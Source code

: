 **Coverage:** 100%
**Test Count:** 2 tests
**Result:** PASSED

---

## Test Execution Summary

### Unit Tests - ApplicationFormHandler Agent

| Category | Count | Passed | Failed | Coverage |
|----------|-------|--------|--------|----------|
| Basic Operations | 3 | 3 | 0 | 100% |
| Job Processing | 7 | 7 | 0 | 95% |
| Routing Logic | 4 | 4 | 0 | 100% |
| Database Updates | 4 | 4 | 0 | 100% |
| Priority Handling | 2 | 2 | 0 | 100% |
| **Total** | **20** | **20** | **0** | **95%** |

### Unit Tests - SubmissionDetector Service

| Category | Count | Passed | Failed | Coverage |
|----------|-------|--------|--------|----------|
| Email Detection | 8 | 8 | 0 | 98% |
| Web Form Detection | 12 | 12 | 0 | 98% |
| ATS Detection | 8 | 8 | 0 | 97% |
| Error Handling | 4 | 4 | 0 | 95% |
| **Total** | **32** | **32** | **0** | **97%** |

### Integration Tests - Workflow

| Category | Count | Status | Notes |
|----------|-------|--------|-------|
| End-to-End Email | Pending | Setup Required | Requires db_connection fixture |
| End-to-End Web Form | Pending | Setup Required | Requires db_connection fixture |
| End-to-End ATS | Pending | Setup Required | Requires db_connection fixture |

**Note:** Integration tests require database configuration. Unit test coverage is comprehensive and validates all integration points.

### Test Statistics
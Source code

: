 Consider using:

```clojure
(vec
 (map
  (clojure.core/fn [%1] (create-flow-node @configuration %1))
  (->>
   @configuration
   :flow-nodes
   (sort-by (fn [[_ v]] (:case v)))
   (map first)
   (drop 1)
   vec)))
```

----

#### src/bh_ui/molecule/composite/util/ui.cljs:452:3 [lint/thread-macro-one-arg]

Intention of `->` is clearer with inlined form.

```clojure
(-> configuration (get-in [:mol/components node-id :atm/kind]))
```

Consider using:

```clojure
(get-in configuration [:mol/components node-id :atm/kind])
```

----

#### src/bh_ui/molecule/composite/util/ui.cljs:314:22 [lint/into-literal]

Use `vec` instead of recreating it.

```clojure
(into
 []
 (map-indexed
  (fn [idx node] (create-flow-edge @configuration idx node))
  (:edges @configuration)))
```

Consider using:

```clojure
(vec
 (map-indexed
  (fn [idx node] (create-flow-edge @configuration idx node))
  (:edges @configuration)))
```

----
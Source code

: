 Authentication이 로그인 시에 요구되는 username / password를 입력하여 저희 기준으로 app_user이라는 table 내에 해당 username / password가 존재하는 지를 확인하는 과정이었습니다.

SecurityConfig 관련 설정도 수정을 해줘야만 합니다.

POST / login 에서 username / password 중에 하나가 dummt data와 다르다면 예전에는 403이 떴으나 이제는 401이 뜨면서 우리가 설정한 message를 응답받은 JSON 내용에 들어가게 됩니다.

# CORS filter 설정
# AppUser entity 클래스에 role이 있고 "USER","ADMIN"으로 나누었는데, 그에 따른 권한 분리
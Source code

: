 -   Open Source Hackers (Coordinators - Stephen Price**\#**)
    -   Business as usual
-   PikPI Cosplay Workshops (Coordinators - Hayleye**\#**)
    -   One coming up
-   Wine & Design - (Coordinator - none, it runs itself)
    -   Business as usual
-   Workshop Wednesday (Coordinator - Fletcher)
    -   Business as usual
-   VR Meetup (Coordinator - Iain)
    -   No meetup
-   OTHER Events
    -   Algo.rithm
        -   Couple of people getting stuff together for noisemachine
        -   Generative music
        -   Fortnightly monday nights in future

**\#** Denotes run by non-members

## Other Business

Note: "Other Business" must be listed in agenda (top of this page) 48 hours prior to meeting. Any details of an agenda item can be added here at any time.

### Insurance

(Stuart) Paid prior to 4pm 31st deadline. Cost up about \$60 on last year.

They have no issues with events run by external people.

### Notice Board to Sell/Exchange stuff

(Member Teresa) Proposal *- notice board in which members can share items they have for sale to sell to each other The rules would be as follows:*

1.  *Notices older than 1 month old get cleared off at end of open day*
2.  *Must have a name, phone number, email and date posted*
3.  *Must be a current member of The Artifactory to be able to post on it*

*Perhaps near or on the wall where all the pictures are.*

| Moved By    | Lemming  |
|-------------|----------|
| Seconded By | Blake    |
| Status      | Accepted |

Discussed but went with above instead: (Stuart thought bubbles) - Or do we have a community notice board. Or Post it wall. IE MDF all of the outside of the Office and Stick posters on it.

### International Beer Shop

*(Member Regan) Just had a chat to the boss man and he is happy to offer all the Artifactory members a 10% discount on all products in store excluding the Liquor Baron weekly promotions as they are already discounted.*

******

▸ **Description of the task**
Reproduce the lines of the records exactly, from the first one through the line that contains "Routing Logic |".

▸ **Response**
Source code

: **Coverage:** 100%
**Test Count:** 2 tests
**Result:** PASSED

---

## Test Execution Summary

### Unit Tests - ApplicationFormHandler Agent

| Category | Count | Passed | Failed | Coverage |
|----------|-------|--------|--------|----------|
| Basic Operations | 3 | 3 | 0 | 100% |
| Job Processing | 7 | 7 | 0 | 95% |
| Routing Logic | 4 | 4 | 0 | 100% |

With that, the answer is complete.